Respiratory viral co-infections in patients with COVID-19 and associated outcomes: A systematic review and meta-analysis

Affiliations
Meta-Analysis

Respiratory viral co-infections in patients with COVID-19 and associated outcomes: A systematic review and meta-analysis

Hanna Krumbein et al. Rev Med Virol. 2023 Jan.

Abstract

The aim of this systematic review and meta-analysis was to critically assess the published literature related to community-acquired viral co-infections and COVID-19 and to evaluate the prevalence, most identified co-pathogens, and relevant risk factors. Furthermore, we aimed to examine the clinical features and outcomes of co-infected compared to mono-infected COVID-19 patients.
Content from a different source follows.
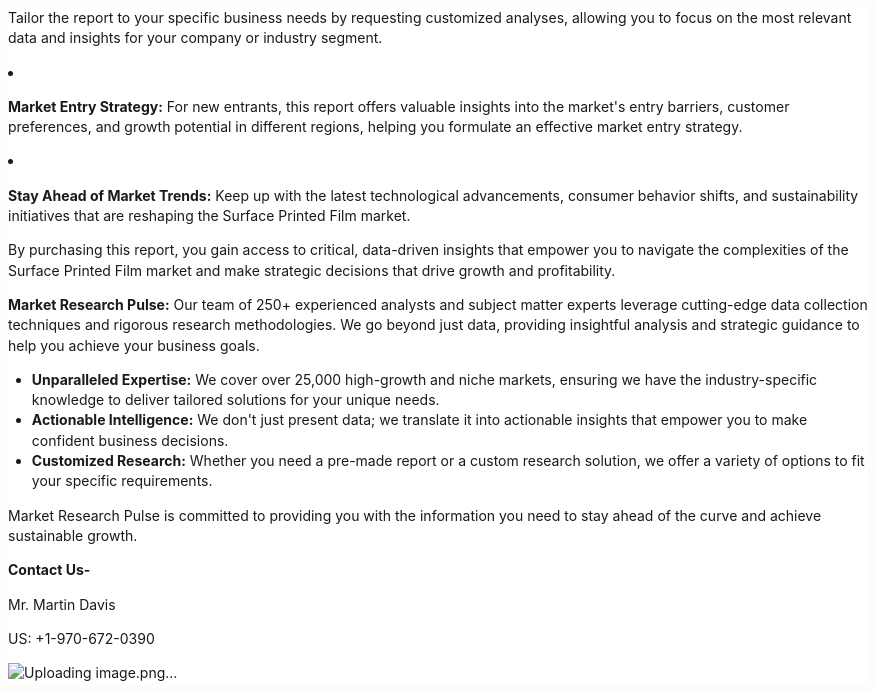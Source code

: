 Tailor the report to your specific business needs by requesting customized analyses, allowing you to focus on the most relevant data and insights for your company or industry segment.</p></li><li><p><strong>Market Entry Strategy:</strong> For new entrants, this report offers valuable insights into the market's entry barriers, customer preferences, and growth potential in different regions, helping you formulate an effective market entry strategy.</p></li><li><p><strong>Stay Ahead of Market Trends:</strong> Keep up with the latest technological advancements, consumer behavior shifts, and sustainability initiatives that are reshaping the Surface Printed Film market.</p></li></ol><p>By purchasing this report, you gain access to critical, data-driven insights that empower you to navigate the complexities of the Surface Printed Film market and make strategic decisions that drive growth and profitability.</p><p><strong>Market Research Pulse:</strong>&nbsp;Our team of 250+ experienced analysts and subject matter experts leverage cutting-edge data collection techniques and rigorous research methodologies. We go beyond just data, providing insightful analysis and strategic guidance to help you achieve your business goals.</p><ul><li><strong>Unparalleled Expertise:</strong>&nbsp;We cover over 25,000 high-growth and niche markets, ensuring we have the industry-specific knowledge to deliver tailored solutions for your unique needs.</li><li><strong>Actionable Intelligence:</strong>&nbsp;We don't just present data; we translate it into actionable insights that empower you to make confident business decisions.</li><li><strong>Customized Research:</strong>&nbsp;Whether you need a pre-made report or a custom research solution, we offer a variety of options to fit your specific requirements.</li></ul><p>Market Research Pulse is committed to providing you with the information you need to stay ahead of the curve and achieve sustainable growth.</p><p><strong>Contact Us-</strong></p><p>Mr. Martin Davis</p><p>US: +1-970-672-0390</p>
![Uploading image.png…]()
We systematically searched PubMed, Web of Science, Embase, Scopus, and The Cochrane Library for studies published from 1 November 2019 to 13 August 2021. We included patients of all ages and any COVID-19 severity who were screened for respiratory viral co-infection within 48 h of COVID-19 diagnosis. The main outcome was the proportion of patients with a respiratory viral co-infection. The systematic review was registered to PROSPERO (CRD42021272235). Out of 6053 initially retrieved studies, 59 studies with a total of 16,643 SARS-CoV-2 positive patients were included. The global pooled prevalence was 5.01% (95% CI 3.34%-7.27%; I2 = 95%) based on a random-effects model, with Influenza Viruses (1.54%) and Enteroviruses (1.32%) being the most prevalent pathogens. Subgroup analyses showed that co-infection was significantly higher in paediatric (9.39%) than adult (3.51%) patients (p-value = 0.02). Furthermore, co-infected patients were more likely to be dyspnoeic and the odds of fatality (OR = 1.66) were increased. Although a relatively low proportion of COVID-19 patients have a respiratory viral co-infection, our findings show that multiplex viral panel testing may be advisable in patients with compatible symptoms. Indeed, respiratory virus co-infections may be associated with adverse clinical outcomes and therefore have therapeutic and prognostic implications.

Keywords: COVID-19; SARS-CoV-2; co-infection; meta-analysis; respiratory viruses.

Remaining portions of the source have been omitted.